In 2014, I’ll be turning 30. As my induction into the Wise Old Sage club, I’m reimagining the future of my business, my life, and my self-growth journey. I may have given up resolutions years ago, but I have never given up the desire to experiment, change, and grow constantly.
The last two years, I decided to do a monthly goal instead of resolutions. One month I’d decide to work out every day, the next I’d go on a technology fast, and so on. Some of my months over those two years were repeats, either because I failed miserably the first try, or because I loved the results so much I wanted to relive the experience.
From these little dedications, I’ve developed a more healthy (and consistent) writing habit, discovered many new books and authors to love, honed and learned new skills, and gotten a better sense of what it important to me and what is just noise. It’s been a fantastic run that I plan to stick with this year as well, but the entire thing is mostly near-sighted.
I’m a sucker for instant gratification. Call it ADHD, call it a side effect of our culture, call it whatever you like: I get bored and lose focus as quickly as any two year old on a bad day. Yet, somehow, I’ve managed to maintain a steady freelance career for the last seven years, and two years ago even started my own business. It’s in the interest of changing “steady” to “thriving” that I sit at this table.

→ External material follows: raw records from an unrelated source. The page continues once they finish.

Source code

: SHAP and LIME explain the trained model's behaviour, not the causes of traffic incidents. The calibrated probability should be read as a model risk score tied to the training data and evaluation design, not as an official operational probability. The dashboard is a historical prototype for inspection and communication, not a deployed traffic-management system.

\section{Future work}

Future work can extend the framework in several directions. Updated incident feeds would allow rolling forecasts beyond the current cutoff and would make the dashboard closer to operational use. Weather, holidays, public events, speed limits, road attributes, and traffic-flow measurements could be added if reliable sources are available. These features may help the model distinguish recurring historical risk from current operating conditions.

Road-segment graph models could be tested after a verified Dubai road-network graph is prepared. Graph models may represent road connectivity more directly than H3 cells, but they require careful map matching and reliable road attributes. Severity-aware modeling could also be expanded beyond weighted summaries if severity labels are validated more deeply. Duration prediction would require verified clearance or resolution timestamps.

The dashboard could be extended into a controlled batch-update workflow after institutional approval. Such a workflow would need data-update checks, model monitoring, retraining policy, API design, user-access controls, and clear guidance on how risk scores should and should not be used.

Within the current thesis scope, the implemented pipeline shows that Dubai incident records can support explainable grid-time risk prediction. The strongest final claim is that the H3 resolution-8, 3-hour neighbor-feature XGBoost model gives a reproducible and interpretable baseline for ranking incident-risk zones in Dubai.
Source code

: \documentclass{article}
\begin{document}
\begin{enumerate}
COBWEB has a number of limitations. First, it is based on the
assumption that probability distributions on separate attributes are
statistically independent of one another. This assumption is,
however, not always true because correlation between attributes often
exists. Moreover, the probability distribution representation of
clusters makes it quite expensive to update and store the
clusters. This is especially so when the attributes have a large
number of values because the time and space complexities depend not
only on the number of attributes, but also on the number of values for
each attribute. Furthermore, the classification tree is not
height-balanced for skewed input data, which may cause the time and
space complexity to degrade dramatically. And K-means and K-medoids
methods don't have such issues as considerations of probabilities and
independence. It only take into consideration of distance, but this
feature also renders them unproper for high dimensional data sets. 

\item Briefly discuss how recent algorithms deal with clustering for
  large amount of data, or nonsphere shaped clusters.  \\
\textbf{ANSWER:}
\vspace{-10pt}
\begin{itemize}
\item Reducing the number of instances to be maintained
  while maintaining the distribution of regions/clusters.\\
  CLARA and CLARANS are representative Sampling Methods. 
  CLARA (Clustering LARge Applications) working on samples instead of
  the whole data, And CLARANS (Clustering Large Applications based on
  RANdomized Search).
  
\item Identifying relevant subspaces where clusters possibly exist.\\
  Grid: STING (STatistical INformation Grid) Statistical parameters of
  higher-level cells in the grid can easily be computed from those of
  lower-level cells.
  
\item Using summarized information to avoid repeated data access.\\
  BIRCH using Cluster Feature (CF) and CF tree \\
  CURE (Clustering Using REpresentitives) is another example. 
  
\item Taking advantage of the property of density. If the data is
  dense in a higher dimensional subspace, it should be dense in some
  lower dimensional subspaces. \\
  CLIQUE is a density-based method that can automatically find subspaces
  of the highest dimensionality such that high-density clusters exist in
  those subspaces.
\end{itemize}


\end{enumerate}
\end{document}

So this year, my monthly goals will be working in harmony with my long-term goals. I love the thrill of mapping my wants and desires with solid steps to take, and seeing it all come together so messily. Many would like to see it come together neatly, but many would probably like millions of dollars to rain from the sky, too. Judging by the spread in front of me (some of which has now made it to the floor), I’m going to assume the second wish is the most likely.
In fact, most of life doesn’t come together neatly. The beauty of this year, the next, and all the ones that follow is that punches are thrown, mountains are presented, and pits of despair await. But we roll with them and with focus, maneuver our way forward, anyway.
However you choose to bring in the new year, I encourage you to put more thought into your direction for 2014 than a dusty list of the same old resolutions. For God’s sake, if your happiness lies in a cold pizza and chocolate ice cream, throw out the word “diet” already. 2014 promises to be a hell-raising year. Many of us are running to greet its razor edges, burning rejections, and sweet victories with wide arms.